= Exercise prompt =
Nothing but the lines from the start of the entries below through the line containing "- [X] 어플리케이션이" should appear in the answer, copied exactly and free of pictures.
[[ Task data, beginning ]]
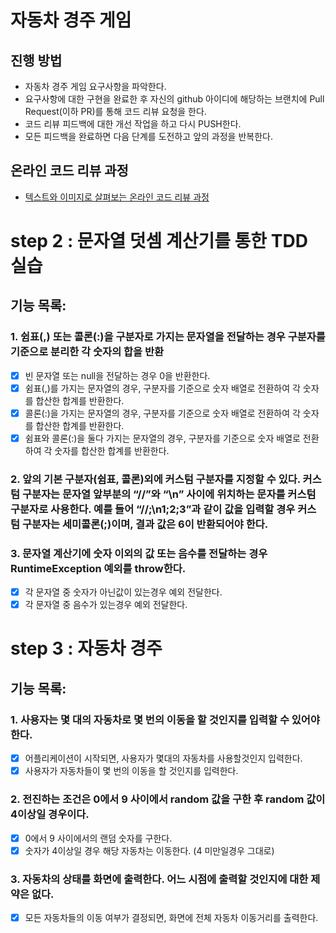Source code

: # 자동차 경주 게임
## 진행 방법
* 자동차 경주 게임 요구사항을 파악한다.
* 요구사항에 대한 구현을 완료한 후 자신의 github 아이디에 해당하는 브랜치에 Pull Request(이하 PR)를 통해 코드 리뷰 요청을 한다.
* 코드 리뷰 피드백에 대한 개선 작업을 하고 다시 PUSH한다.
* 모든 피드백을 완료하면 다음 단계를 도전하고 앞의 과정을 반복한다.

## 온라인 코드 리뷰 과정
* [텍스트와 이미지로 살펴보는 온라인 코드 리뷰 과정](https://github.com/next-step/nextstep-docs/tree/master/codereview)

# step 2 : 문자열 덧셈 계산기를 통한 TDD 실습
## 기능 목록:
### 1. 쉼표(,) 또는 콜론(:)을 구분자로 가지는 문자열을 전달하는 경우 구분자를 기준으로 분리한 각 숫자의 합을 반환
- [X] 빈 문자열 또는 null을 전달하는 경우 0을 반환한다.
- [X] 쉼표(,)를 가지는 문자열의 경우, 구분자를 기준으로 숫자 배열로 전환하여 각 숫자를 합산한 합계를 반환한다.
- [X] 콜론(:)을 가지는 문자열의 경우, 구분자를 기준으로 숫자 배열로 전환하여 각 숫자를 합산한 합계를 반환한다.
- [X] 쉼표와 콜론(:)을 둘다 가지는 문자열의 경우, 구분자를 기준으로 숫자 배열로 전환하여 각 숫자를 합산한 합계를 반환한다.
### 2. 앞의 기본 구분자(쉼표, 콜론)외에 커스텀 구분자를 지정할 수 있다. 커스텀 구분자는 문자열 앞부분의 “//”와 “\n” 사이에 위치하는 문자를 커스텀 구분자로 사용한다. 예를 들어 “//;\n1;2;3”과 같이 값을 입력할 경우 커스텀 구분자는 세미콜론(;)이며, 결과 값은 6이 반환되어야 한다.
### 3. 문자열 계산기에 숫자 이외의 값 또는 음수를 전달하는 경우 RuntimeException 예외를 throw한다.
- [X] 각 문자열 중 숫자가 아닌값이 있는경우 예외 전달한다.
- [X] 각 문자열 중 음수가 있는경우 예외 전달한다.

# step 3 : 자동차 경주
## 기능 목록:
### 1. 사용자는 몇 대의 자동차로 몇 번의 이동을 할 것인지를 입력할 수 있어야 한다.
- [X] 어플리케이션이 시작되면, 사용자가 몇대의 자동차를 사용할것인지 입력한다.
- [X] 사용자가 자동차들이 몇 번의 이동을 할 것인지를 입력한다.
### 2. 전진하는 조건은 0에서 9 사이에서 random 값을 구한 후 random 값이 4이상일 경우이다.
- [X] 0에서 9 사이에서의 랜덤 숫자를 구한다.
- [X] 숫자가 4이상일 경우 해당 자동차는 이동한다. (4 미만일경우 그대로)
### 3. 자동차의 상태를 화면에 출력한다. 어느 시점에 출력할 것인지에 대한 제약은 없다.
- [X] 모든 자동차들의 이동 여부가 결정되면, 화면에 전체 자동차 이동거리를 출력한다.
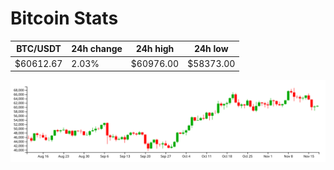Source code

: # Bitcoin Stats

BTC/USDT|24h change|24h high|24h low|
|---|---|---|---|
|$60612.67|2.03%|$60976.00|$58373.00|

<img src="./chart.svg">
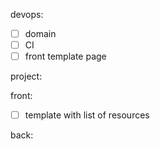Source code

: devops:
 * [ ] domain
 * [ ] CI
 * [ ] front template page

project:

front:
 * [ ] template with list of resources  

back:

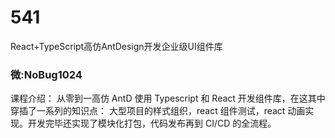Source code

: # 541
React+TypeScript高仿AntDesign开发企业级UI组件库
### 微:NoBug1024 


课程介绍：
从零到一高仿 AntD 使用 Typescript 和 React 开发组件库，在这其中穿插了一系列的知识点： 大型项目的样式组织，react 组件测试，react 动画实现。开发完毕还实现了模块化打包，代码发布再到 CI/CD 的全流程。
[[ Task data, end ]]
= Written answer =
Source code

: # 자동차 경주 게임
## 진행 방법
* 자동차 경주 게임 요구사항을 파악한다.
* 요구사항에 대한 구현을 완료한 후 자신의 github 아이디에 해당하는 브랜치에 Pull Request(이하 PR)를 통해 코드 리뷰 요청을 한다.
* 코드 리뷰 피드백에 대한 개선 작업을 하고 다시 PUSH한다.
* 모든 피드백을 완료하면 다음 단계를 도전하고 앞의 과정을 반복한다.

## 온라인 코드 리뷰 과정
* [텍스트와 이미지로 살펴보는 온라인 코드 리뷰 과정](https://github.com/next-step/nextstep-docs/tree/master/codereview)

# step 2 : 문자열 덧셈 계산기를 통한 TDD 실습
## 기능 목록:
### 1. 쉼표(,) 또는 콜론(:)을 구분자로 가지는 문자열을 전달하는 경우 구분자를 기준으로 분리한 각 숫자의 합을 반환
- [X] 빈 문자열 또는 null을 전달하는 경우 0을 반환한다.
- [X] 쉼표(,)를 가지는 문자열의 경우, 구분자를 기준으로 숫자 배열로 전환하여 각 숫자를 합산한 합계를 반환한다.
- [X] 콜론(:)을 가지는 문자열의 경우, 구분자를 기준으로 숫자 배열로 전환하여 각 숫자를 합산한 합계를 반환한다.
- [X] 쉼표와 콜론(:)을 둘다 가지는 문자열의 경우, 구분자를 기준으로 숫자 배열로 전환하여 각 숫자를 합산한 합계를 반환한다.
### 2. 앞의 기본 구분자(쉼표, 콜론)외에 커스텀 구분자를 지정할 수 있다. 커스텀 구분자는 문자열 앞부분의 “//”와 “\n” 사이에 위치하는 문자를 커스텀 구분자로 사용한다. 예를 들어 “//;\n1;2;3”과 같이 값을 입력할 경우 커스텀 구분자는 세미콜론(;)이며, 결과 값은 6이 반환되어야 한다.
### 3. 문자열 계산기에 숫자 이외의 값 또는 음수를 전달하는 경우 RuntimeException 예외를 throw한다.
- [X] 각 문자열 중 숫자가 아닌값이 있는경우 예외 전달한다.
- [X] 각 문자열 중 음수가 있는경우 예외 전달한다.

# step 3 : 자동차 경주
## 기능 목록:
### 1. 사용자는 몇 대의 자동차로 몇 번의 이동을 할 것인지를 입력할 수 있어야 한다.
- [X] 어플리케이션이 시작되면, 사용자가 몇대의 자동차를 사용할것인지 입력한다.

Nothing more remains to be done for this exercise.